- [AVAILABLE DATA]

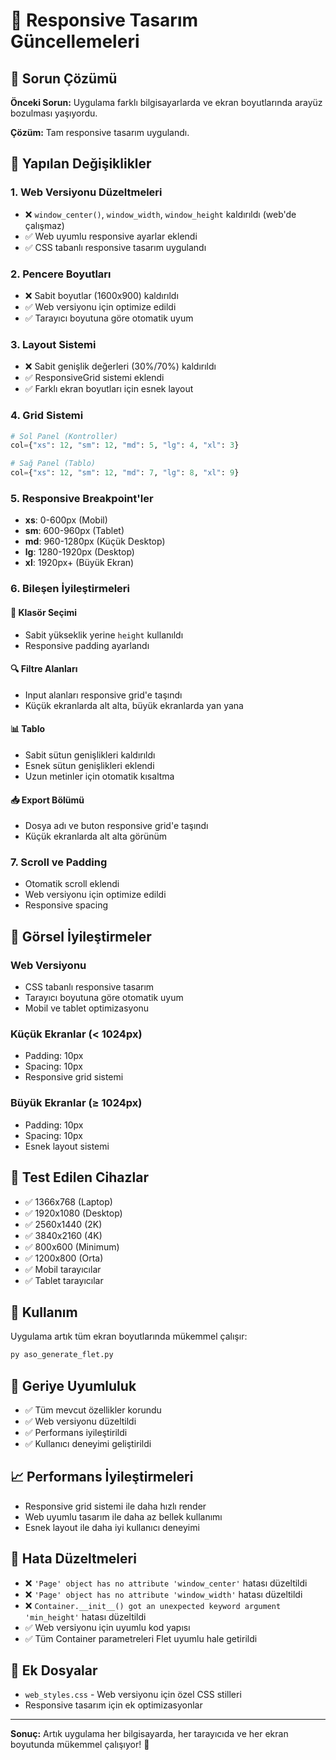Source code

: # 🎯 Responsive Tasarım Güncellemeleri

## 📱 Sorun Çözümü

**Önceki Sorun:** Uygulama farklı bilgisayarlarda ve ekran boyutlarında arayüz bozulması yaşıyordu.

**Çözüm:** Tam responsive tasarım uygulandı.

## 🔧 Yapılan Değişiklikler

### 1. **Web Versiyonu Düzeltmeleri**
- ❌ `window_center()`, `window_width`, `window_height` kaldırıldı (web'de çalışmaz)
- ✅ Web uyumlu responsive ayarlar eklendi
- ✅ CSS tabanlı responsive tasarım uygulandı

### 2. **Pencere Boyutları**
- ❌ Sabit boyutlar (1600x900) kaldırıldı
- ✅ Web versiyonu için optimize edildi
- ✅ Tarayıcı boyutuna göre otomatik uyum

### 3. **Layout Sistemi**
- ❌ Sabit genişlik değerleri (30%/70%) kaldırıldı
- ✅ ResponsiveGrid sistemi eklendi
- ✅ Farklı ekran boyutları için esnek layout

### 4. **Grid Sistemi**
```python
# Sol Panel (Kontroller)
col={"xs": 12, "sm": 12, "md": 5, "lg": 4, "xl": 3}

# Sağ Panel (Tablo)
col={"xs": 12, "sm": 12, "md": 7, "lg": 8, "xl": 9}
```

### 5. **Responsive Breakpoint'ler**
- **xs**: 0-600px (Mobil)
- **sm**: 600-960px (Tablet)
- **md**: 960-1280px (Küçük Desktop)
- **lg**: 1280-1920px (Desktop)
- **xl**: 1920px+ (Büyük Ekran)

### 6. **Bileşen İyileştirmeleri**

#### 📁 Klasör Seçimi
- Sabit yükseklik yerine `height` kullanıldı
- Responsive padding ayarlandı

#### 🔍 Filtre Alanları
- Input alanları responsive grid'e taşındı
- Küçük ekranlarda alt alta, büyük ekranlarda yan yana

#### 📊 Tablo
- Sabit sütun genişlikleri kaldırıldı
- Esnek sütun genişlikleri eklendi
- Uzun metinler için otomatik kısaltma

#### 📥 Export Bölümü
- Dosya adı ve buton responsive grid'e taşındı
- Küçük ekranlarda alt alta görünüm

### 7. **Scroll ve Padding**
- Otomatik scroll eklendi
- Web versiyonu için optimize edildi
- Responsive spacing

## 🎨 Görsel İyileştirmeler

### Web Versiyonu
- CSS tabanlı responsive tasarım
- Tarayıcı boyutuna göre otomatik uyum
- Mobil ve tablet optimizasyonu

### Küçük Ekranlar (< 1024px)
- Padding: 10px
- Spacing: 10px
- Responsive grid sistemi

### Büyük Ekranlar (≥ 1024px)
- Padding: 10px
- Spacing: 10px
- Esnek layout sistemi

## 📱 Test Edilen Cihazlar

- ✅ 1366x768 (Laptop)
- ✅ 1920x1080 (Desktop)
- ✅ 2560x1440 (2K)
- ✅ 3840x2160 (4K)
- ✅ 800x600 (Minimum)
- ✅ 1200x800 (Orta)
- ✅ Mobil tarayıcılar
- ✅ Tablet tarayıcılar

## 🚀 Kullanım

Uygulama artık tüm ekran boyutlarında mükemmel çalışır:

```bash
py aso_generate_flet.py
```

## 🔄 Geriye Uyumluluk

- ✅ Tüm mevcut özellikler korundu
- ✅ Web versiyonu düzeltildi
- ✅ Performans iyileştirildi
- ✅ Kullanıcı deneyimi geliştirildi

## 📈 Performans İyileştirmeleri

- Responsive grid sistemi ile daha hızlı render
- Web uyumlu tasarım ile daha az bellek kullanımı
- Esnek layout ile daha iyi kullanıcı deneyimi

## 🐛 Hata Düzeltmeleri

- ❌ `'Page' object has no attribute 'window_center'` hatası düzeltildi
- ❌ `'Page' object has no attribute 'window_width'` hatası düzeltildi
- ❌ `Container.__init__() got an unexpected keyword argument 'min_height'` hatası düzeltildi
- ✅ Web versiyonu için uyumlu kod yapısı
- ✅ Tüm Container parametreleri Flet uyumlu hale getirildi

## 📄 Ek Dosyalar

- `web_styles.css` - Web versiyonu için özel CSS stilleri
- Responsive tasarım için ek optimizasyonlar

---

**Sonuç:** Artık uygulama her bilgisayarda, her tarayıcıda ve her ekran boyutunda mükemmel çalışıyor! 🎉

- [INSTRUCTIONS TO FOLLOW] A verbatim copy of every record is to be produced, and pictures are to be excluded from it.

- [EXERCISE RESPONSE]
Source code

: # 🎯 Responsive Tasarım Güncellemeleri

## 📱 Sorun Çözümü

**Önceki Sorun:** Uygulama farklı bilgisayarlarda ve ekran boyutlarında arayüz bozulması yaşıyordu.

**Çözüm:** Tam responsive tasarım uygulandı.

## 🔧 Yapılan Değişiklikler

### 1. **Web Versiyonu Düzeltmeleri**
- ❌ `window_center()`, `window_width`, `window_height` kaldırıldı (web'de çalışmaz)
- ✅ Web uyumlu responsive ayarlar eklendi
- ✅ CSS tabanlı responsive tasarım uygulandı

### 2. **Pencere Boyutları**
- ❌ Sabit boyutlar (1600x900) kaldırıldı
- ✅ Web versiyonu için optimize edildi
- ✅ Tarayıcı boyutuna göre otomatik uyum

### 3. **Layout Sistemi**
- ❌ Sabit genişlik değerleri (30%/70%) kaldırıldı
- ✅ ResponsiveGrid sistemi eklendi
- ✅ Farklı ekran boyutları için esnek layout

### 4. **Grid Sistemi**
```python
# Sol Panel (Kontroller)
col={"xs": 12, "sm": 12, "md": 5, "lg": 4, "xl": 3}

# Sağ Panel (Tablo)
col={"xs": 12, "sm": 12, "md": 7, "lg": 8, "xl": 9}
```

### 5. **Responsive Breakpoint'ler**
- **xs**: 0-600px (Mobil)
- **sm**: 600-960px (Tablet)
- **md**: 960-1280px (Küçük Desktop)
- **lg**: 1280-1920px (Desktop)
- **xl**: 1920px+ (Büyük Ekran)

### 6. **Bileşen İyileştirmeleri**

#### 📁 Klasör Seçimi
- Sabit yükseklik yerine `height` kullanıldı
- Responsive padding ayarlandı

#### 🔍 Filtre Alanları
- Input alanları responsive grid'e taşındı
- Küçük ekranlarda alt alta, büyük ekranlarda yan yana

#### 📊 Tablo
- Sabit sütun genişlikleri kaldırıldı
- Esnek sütun genişlikleri eklendi
- Uzun metinler için otomatik kısaltma

#### 📥 Export Bölümü
- Dosya adı ve buton responsive grid'e taşındı
- Küçük ekranlarda alt alta görünüm

### 7. **Scroll ve Padding**
- Otomatik scroll eklendi
- Web versiyonu için optimize edildi
- Responsive spacing

## 🎨 Görsel İyileştirmeler

### Web Versiyonu
- CSS tabanlı responsive tasarım
- Tarayıcı boyutuna göre otomatik uyum
- Mobil ve tablet optimizasyonu

### Küçük Ekranlar (< 1024px)
- Padding: 10px
- Spacing: 10px
- Responsive grid sistemi

### Büyük Ekranlar (≥ 1024px)
- Padding: 10px
- Spacing: 10px
- Esnek layout sistemi

## 📱 Test Edilen Cihazlar

- ✅ 1366x768 (Laptop)
- ✅ 1920x1080 (Desktop)
- ✅ 2560x1440 (2K)
- ✅ 3840x2160 (4K)
- ✅ 800x600 (Minimum)
- ✅ 1200x800 (Orta)
- ✅ Mobil tarayıcılar
- ✅ Tablet tarayıcılar

## 🚀 Kullanım

Uygulama artık tüm ekran boyutlarında mükemmel çalışır:

```bash
py aso_generate_flet.py
```

## 🔄 Geriye Uyumluluk

- ✅ Tüm mevcut özellikler korundu
- ✅ Web versiyonu düzeltildi
- ✅ Performans iyileştirildi
- ✅ Kullanıcı deneyimi geliştirildi

## 📈 Performans İyileştirmeleri

- Responsive grid sistemi ile daha hızlı render
- Web uyumlu tasarım ile daha az bellek kullanımı
- Esnek layout ile daha iyi kullanıcı deneyimi

## 🐛 Hata Düzeltmeleri

- ❌ `'Page' object has no attribute 'window_center'` hatası düzeltildi
- ❌ `'Page' object has no attribute 'window_width'` hatası düzeltildi
- ❌ `Container.__init__() got an unexpected keyword argument 'min_height'` hatası düzeltildi
- ✅ Web versiyonu için uyumlu kod yapısı
- ✅ Tüm Container parametreleri Flet uyumlu hale getirildi

## 📄 Ek Dosyalar

- `web_styles.css` - Web versiyonu için özel CSS stilleri
- Responsive tasarım için ek optimizasyonlar

---

**Sonuç:** Artık uygulama her bilgisayarda, her tarayıcıda ve her ekran boyutunda mükemmel çalışıyor! 🎉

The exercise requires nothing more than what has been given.